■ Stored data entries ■
---*---

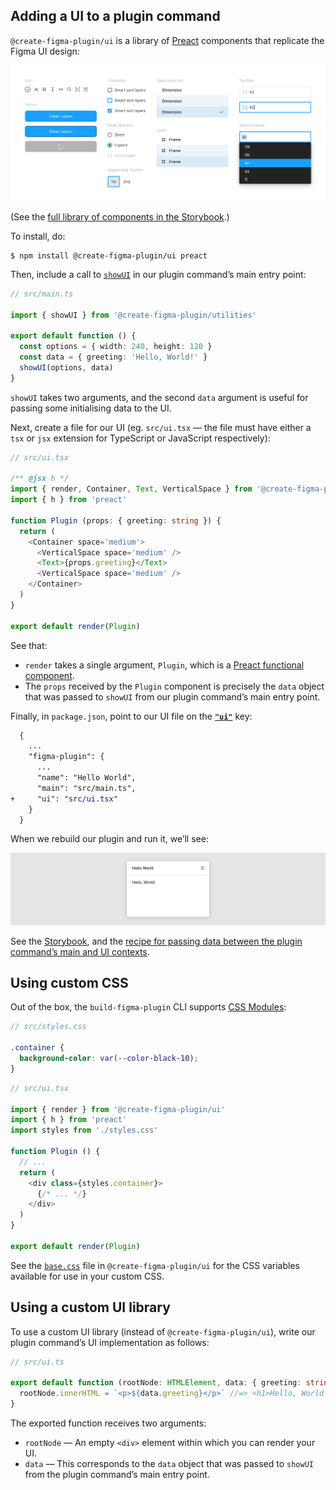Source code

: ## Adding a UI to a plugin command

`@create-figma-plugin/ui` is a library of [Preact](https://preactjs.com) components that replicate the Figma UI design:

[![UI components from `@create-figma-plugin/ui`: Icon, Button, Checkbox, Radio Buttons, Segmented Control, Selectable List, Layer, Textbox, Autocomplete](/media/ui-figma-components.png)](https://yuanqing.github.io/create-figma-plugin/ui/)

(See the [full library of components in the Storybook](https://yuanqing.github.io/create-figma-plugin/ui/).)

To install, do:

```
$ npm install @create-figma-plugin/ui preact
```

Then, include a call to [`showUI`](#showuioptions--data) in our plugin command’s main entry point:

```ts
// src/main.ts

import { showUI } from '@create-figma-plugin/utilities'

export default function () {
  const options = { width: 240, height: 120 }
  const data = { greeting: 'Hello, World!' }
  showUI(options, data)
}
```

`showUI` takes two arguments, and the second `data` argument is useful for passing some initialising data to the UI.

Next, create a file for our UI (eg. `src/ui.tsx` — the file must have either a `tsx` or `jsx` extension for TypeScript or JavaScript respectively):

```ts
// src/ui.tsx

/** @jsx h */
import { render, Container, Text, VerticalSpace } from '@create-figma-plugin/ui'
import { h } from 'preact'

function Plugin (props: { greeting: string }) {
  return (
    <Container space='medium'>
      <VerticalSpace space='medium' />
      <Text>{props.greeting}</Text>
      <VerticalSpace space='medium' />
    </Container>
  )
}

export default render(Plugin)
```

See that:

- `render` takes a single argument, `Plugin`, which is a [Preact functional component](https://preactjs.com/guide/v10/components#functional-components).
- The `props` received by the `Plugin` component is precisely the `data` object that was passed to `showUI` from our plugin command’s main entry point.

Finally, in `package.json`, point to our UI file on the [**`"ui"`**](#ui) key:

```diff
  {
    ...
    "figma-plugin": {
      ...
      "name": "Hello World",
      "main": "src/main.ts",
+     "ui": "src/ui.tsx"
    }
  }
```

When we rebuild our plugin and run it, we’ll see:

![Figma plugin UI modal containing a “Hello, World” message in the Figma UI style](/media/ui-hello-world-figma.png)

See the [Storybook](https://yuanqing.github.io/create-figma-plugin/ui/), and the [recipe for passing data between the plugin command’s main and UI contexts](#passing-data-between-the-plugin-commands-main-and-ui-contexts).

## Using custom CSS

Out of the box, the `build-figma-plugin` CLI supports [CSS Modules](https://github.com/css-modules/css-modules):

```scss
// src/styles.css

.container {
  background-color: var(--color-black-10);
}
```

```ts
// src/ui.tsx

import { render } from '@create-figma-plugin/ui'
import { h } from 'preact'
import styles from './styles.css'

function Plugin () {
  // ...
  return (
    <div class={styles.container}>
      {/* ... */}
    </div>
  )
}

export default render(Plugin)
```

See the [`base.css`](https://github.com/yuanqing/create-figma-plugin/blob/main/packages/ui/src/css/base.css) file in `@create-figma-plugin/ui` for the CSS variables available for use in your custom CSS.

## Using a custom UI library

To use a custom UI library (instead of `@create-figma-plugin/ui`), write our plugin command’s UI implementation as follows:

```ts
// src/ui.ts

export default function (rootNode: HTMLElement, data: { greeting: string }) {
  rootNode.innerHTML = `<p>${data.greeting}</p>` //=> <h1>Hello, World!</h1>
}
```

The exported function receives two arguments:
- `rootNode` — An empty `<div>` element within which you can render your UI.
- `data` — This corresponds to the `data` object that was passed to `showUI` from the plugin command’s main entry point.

---*---

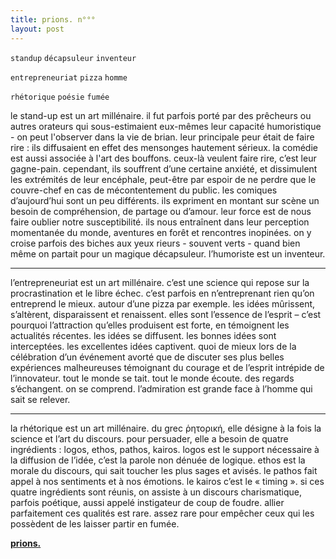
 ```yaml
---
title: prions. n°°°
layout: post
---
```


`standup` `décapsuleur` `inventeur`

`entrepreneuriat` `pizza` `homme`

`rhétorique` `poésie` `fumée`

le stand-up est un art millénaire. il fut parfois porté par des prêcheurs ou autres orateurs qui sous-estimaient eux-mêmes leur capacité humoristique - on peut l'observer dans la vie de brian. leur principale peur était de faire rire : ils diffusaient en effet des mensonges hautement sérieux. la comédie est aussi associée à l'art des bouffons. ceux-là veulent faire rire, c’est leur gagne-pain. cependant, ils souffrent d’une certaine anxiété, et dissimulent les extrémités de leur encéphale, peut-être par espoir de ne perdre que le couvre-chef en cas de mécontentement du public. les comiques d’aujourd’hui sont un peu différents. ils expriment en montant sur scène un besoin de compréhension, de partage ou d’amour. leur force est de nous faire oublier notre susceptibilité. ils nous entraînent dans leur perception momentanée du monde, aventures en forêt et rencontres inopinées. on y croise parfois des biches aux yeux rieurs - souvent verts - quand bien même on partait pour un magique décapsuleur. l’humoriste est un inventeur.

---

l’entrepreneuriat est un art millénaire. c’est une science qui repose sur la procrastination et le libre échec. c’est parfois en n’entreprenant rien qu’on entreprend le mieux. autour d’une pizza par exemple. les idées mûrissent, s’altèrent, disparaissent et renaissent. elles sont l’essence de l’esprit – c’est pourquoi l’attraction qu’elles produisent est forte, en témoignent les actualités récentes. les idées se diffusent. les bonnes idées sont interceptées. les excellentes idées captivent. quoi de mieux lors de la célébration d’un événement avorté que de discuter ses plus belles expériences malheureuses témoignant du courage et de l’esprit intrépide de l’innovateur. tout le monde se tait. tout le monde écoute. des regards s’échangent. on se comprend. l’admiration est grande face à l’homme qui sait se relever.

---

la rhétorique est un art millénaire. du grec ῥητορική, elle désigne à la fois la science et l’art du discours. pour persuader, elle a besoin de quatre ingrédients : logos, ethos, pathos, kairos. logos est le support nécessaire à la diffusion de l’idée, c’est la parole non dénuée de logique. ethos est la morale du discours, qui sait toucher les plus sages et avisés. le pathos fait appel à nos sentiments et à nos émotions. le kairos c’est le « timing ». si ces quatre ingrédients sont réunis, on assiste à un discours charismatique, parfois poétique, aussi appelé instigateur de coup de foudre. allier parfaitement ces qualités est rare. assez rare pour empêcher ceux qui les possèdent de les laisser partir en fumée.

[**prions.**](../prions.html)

---*---

■ Problem description ■
How many of the lines above include the string "that"? Reply with the number by itself.

■ Result for this exercise ■
4